__Data records__
----

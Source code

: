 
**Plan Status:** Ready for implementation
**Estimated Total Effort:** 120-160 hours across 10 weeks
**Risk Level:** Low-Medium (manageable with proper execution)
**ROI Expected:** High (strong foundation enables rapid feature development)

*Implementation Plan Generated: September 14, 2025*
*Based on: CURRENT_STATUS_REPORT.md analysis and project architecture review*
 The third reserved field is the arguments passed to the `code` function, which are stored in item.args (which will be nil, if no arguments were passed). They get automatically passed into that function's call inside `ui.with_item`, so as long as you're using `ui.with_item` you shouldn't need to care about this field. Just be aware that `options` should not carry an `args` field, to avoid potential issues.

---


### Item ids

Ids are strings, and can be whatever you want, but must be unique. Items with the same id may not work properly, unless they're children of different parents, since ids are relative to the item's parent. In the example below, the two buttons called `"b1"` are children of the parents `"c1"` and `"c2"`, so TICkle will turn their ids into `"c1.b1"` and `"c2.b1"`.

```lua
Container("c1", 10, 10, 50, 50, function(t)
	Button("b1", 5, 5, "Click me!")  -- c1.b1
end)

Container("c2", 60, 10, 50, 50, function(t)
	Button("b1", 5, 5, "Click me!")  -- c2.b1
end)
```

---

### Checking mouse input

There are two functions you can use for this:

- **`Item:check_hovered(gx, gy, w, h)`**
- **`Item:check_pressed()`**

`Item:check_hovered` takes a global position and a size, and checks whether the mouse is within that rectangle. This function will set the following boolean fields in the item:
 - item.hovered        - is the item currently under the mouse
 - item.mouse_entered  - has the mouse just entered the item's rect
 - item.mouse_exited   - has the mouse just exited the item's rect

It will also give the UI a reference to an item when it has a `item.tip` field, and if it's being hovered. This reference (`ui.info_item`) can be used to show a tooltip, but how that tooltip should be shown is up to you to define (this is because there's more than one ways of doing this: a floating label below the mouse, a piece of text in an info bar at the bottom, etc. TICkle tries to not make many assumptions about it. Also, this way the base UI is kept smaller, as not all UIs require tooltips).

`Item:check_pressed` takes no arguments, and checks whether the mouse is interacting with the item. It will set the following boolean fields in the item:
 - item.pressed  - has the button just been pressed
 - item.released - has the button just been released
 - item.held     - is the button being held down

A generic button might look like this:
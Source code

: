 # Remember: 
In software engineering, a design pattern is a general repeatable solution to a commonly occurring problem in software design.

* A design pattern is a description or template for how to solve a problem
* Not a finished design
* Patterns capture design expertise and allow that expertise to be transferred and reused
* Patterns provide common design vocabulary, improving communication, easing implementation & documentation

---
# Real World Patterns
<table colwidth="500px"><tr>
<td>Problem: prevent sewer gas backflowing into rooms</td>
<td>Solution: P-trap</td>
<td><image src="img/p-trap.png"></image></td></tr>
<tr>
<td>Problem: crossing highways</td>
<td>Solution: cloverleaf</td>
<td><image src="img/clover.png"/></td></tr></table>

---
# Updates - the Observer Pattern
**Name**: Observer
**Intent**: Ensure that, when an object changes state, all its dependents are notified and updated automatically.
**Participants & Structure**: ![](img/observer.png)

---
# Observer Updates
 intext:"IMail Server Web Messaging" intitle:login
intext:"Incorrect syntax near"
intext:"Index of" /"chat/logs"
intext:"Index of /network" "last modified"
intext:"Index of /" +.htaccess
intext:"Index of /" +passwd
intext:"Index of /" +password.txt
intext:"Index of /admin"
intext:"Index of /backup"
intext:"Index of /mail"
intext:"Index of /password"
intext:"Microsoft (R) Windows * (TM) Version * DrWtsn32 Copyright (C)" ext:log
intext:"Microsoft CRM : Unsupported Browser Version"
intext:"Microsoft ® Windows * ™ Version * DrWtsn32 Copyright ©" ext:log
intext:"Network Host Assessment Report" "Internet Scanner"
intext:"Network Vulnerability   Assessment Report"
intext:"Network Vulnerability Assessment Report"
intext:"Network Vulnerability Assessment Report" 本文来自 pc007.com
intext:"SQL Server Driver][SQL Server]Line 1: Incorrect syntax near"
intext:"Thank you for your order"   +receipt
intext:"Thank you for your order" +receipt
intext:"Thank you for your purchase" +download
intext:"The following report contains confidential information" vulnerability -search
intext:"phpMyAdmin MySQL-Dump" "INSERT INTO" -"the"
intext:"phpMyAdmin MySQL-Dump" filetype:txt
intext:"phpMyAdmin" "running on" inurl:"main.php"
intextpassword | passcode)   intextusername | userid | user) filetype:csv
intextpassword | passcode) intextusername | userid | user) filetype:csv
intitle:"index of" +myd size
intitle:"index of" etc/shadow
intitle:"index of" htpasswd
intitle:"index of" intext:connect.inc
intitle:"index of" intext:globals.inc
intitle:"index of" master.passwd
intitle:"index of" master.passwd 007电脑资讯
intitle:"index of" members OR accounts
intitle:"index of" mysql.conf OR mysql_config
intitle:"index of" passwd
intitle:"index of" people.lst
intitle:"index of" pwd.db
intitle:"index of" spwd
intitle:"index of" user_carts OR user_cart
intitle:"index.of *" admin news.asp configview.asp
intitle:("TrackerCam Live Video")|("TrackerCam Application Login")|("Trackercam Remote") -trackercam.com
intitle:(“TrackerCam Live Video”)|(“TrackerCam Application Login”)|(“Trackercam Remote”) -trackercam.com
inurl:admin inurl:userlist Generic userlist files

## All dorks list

----

__Assigned task__
Copy the records above faithfully. Begin at their first line, end at the line containing "### Item ids", and include nothing else.

__Written answer__
Source code

: 
**Plan Status:** Ready for implementation
**Estimated Total Effort:** 120-160 hours across 10 weeks
**Risk Level:** Low-Medium (manageable with proper execution)
**ROI Expected:** High (strong foundation enables rapid feature development)

*Implementation Plan Generated: September 14, 2025*
*Based on: CURRENT_STATUS_REPORT.md analysis and project architecture review*
 The third reserved field is the arguments passed to the `code` function, which are stored in item.args (which will be nil, if no arguments were passed). They get automatically passed into that function's call inside `ui.with_item`, so as long as you're using `ui.with_item` you shouldn't need to care about this field. Just be aware that `options` should not carry an `args` field, to avoid potential issues.

---


### Item ids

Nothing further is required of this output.